To start, here are the current timings:

ProgramDuration (sec)Speedup
pesser_one.py49.71
presser_two.py12.54
anagrams-vectors.rs7.96
presser_three.py6.08
anagrams-hashmap.rs5.89
anagrams-vectors.c5.69
anagrams-hash.c0.955

Once again, the argument for all of these runs was "asdwtribnowplfglewhqagnbe", which produces 7440 results from my dictionary; I get 33,554,406 combinations to look at. I used Python 2.7.3; gcc 4.6.3, with -O3; and rustc, with -O.

So, what did I change?

Overall, I'm now using core::hashmap::linear::LinearMap and LinearSet instead of the HashMap that used to be in the std crate. LinearMap has a much nicer, if still imperfect, interface.

The fail "keyword" is now a macro: fail!.

anagrams-vectors.rs

The previous version use a (owned) vector of (owned) vectors of chars to store the "keys" from the dictionary file: ~[~[char]]. To look up a key, made from a combination of the input letters (a (borrowed) vector of chars), I use a binary search into this vector. To make the binary search work, two vectors of chars need to be comparable, to implement the Ord trait. Unfortunately (and I need to check on this), char's don't have an implementation of Ord. So, I added one:


impl char : Ord {
#[inline(always)] pure fn lt(&self, other: &char) -> bool { *self < *other }
#[inline(always)] pure fn le(&self, other: &char) -> bool { *self <= *other }
#[inline(always)] pure fn gt(&self, other: &char) -> bool { *self > *other }
#[inline(always)] pure fn ge(&self, other: &char) -> bool { *self >= *other }
}

One of the recent changes to rustc, however, makes that illegal because it is problematic to implement a trait for a type originating from a different crate. As a result, I removed that implementation and made the keys vectors of int's (converting the char's to int's). The int's are comparable.

By the way, one of the syntax changes was to replace "impl char : Ord ..." with "impl Ord for char...". That declaration is now much more readable.

anagrams-hashmap.rs

Once again, I converted the vector of char's to a vector of int's. In this case, that did not result in any major changes.

The major performance change (which I did make to both programs) was to move the allocation of the actual key used by the lookup out of the each_combination inner loop. That is the major performance change.

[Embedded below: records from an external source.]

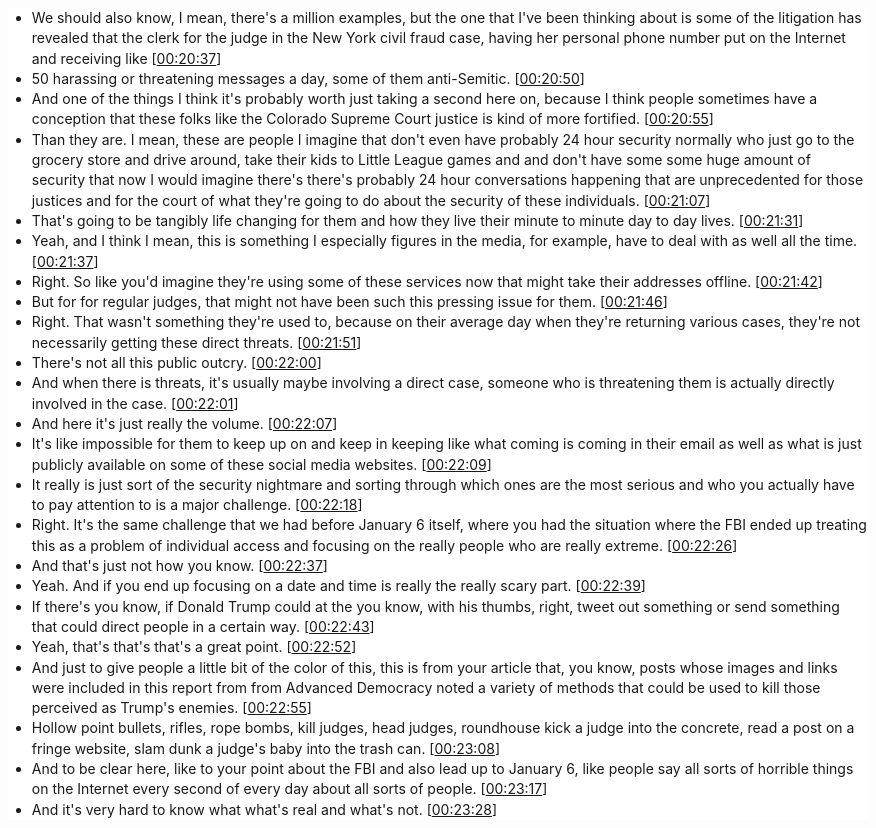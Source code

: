 *  We should also know, I mean, there's a million examples, but the one that I've been thinking about is some of the litigation has revealed that the clerk for the judge in the New York civil fraud case, having her personal phone number put on the Internet and receiving like [[00:20:37](https://www.youtube.com/watch?v=MJdm8j2N9SU&t=1237.76s)]
*  50 harassing or threatening messages a day, some of them anti-Semitic. [[00:20:50](https://www.youtube.com/watch?v=MJdm8j2N9SU&t=1250.2s)]
*  And one of the things I think it's probably worth just taking a second here on, because I think people sometimes have a conception that these folks like the Colorado Supreme Court justice is kind of more fortified. [[00:20:55](https://www.youtube.com/watch?v=MJdm8j2N9SU&t=1255.44s)]
*  Than they are. I mean, these are people I imagine that don't even have probably 24 hour security normally who just go to the grocery store and drive around, take their kids to Little League games and and don't have some some huge amount of security that now I would imagine there's there's probably 24 hour conversations happening that are unprecedented for those justices and for the court of what they're going to do about the security of these individuals. [[00:21:07](https://www.youtube.com/watch?v=MJdm8j2N9SU&t=1267.64s)]
*  That's going to be tangibly life changing for them and how they live their minute to minute day to day lives. [[00:21:31](https://www.youtube.com/watch?v=MJdm8j2N9SU&t=1291.3200000000002s)]
*  Yeah, and I think I mean, this is something I especially figures in the media, for example, have to deal with as well all the time. [[00:21:37](https://www.youtube.com/watch?v=MJdm8j2N9SU&t=1297.08s)]
*  Right. So like you'd imagine they're using some of these services now that might take their addresses offline. [[00:21:42](https://www.youtube.com/watch?v=MJdm8j2N9SU&t=1302.32s)]
*  But for for regular judges, that might not have been such this pressing issue for them. [[00:21:46](https://www.youtube.com/watch?v=MJdm8j2N9SU&t=1306.8799999999999s)]
*  Right. That wasn't something they're used to, because on their average day when they're returning various cases, they're not necessarily getting these direct threats. [[00:21:51](https://www.youtube.com/watch?v=MJdm8j2N9SU&t=1311.8s)]
*  There's not all this public outcry. [[00:22:00](https://www.youtube.com/watch?v=MJdm8j2N9SU&t=1320.04s)]
*  And when there is threats, it's usually maybe involving a direct case, someone who is threatening them is actually directly involved in the case. [[00:22:01](https://www.youtube.com/watch?v=MJdm8j2N9SU&t=1321.6s)]
*  And here it's just really the volume. [[00:22:07](https://www.youtube.com/watch?v=MJdm8j2N9SU&t=1327.72s)]
*  It's like impossible for them to keep up on and keep in keeping like what coming is coming in their email as well as what is just publicly available on some of these social media websites. [[00:22:09](https://www.youtube.com/watch?v=MJdm8j2N9SU&t=1329.6s)]
*  It really is just sort of the security nightmare and sorting through which ones are the most serious and who you actually have to pay attention to is a major challenge. [[00:22:18](https://www.youtube.com/watch?v=MJdm8j2N9SU&t=1338.6s)]
*  Right. It's the same challenge that we had before January 6 itself, where you had the situation where the FBI ended up treating this as a problem of individual access and focusing on the really people who are really extreme. [[00:22:26](https://www.youtube.com/watch?v=MJdm8j2N9SU&t=1346.12s)]
*  And that's just not how you know. [[00:22:37](https://www.youtube.com/watch?v=MJdm8j2N9SU&t=1357.6799999999998s)]
*  Yeah. And if you end up focusing on a date and time is really the really scary part. [[00:22:39](https://www.youtube.com/watch?v=MJdm8j2N9SU&t=1359.6399999999999s)]
*  If there's you know, if Donald Trump could at the you know, with his thumbs, right, tweet out something or send something that could direct people in a certain way. [[00:22:43](https://www.youtube.com/watch?v=MJdm8j2N9SU&t=1363.8s)]
*  Yeah, that's that's that's a great point. [[00:22:52](https://www.youtube.com/watch?v=MJdm8j2N9SU&t=1372.84s)]
*  And just to give people a little bit of the color of this, this is from your article that, you know, posts whose images and links were included in this report from from Advanced Democracy noted a variety of methods that could be used to kill those perceived as Trump's enemies. [[00:22:55](https://www.youtube.com/watch?v=MJdm8j2N9SU&t=1375.9599999999998s)]
*  Hollow point bullets, rifles, rope bombs, kill judges, head judges, roundhouse kick a judge into the concrete, read a post on a fringe website, slam dunk a judge's baby into the trash can. [[00:23:08](https://www.youtube.com/watch?v=MJdm8j2N9SU&t=1388.04s)]
*  And to be clear here, like to your point about the FBI and also lead up to January 6, like people say all sorts of horrible things on the Internet every second of every day about all sorts of people. [[00:23:17](https://www.youtube.com/watch?v=MJdm8j2N9SU&t=1397.84s)]
*  And it's very hard to know what what's real and what's not. [[00:23:28](https://www.youtube.com/watch?v=MJdm8j2N9SU&t=1408.6s)]
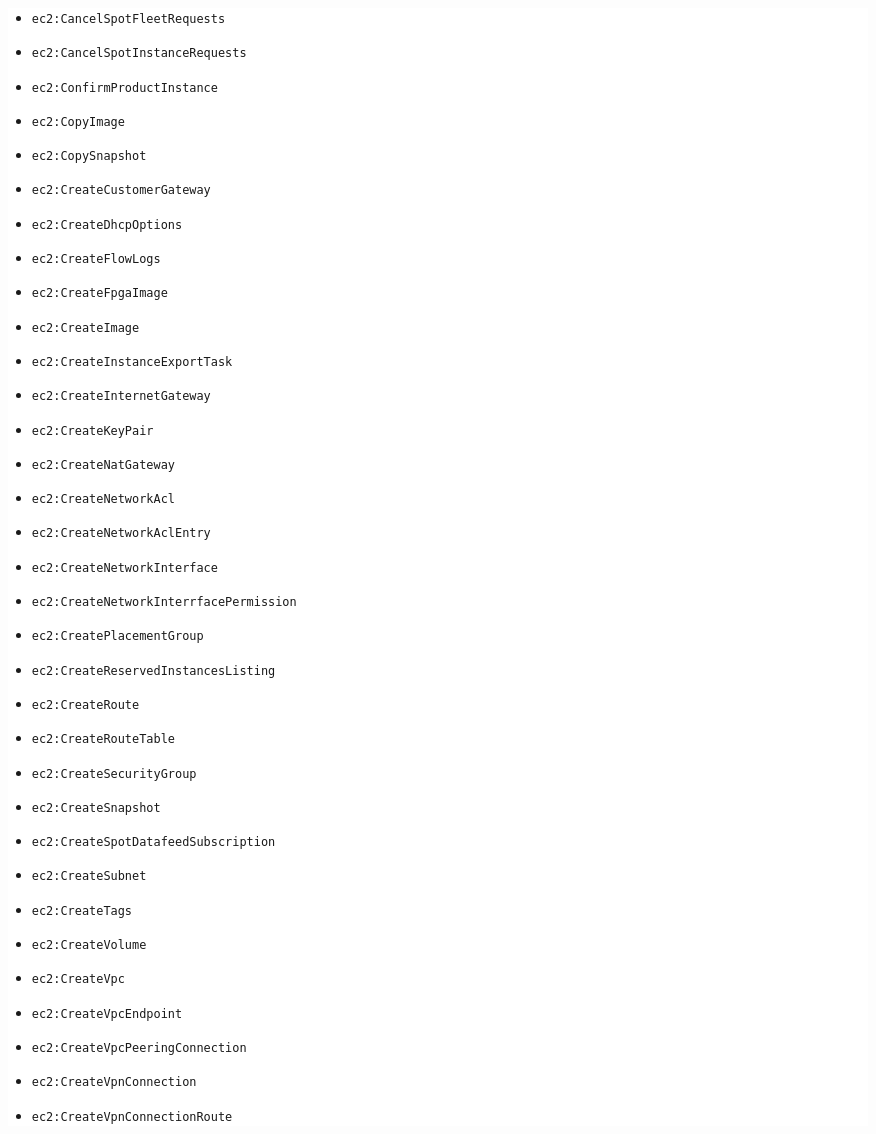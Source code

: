 +  `ec2:CancelSpotFleetRequests` 

+  `ec2:CancelSpotInstanceRequests` 

+  `ec2:ConfirmProductInstance` 

+  `ec2:CopyImage` 

+  `ec2:CopySnapshot` 

+  `ec2:CreateCustomerGateway` 

+  `ec2:CreateDhcpOptions` 

+  `ec2:CreateFlowLogs` 

+  `ec2:CreateFpgaImage` 

+  `ec2:CreateImage` 

+  `ec2:CreateInstanceExportTask` 

+  `ec2:CreateInternetGateway` 

+  `ec2:CreateKeyPair` 

+  `ec2:CreateNatGateway` 

+  `ec2:CreateNetworkAcl` 

+  `ec2:CreateNetworkAclEntry` 

+  `ec2:CreateNetworkInterface` 

+  `ec2:CreateNetworkInterrfacePermission` 

+  `ec2:CreatePlacementGroup` 

+  `ec2:CreateReservedInstancesListing` 

+  `ec2:CreateRoute` 

+  `ec2:CreateRouteTable` 

+  `ec2:CreateSecurityGroup` 

+  `ec2:CreateSnapshot` 

+  `ec2:CreateSpotDatafeedSubscription` 

+  `ec2:CreateSubnet` 

+  `ec2:CreateTags` 

+  `ec2:CreateVolume` 

+  `ec2:CreateVpc` 

+  `ec2:CreateVpcEndpoint` 

+  `ec2:CreateVpcPeeringConnection` 

+  `ec2:CreateVpnConnection` 

+  `ec2:CreateVpnConnectionRoute`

The combination provided by each_combination is a &[int], while the call to dictionary.find(...) wants a &~[int] because the key type, K, for the dictionary is ~[int]. As a result, I need to copy the combination's values out of one vector and into an appropriately allocated vector. The previous version was allocating the copy in the inner loop; this version allocates it in the outer loop, where the size is known, and inserts the values in the inner loop. In other words, the previous version had:


let key = @vec::from_fn(combo.len(), |i| combo[i]);

(You can ignore the "@", which was needed by the previous hashmap to make the key's Copy-able.)

The current version uses:


let mut key = vec::from_elem(size, 0); // outer loop
...
for uint::range(0,i) |j| { key[j] = combo[j]; } // inner loop

Avoiding the allocation was a big win. Avoiding the copy would also be a win, but I don't know how to do that. Yet.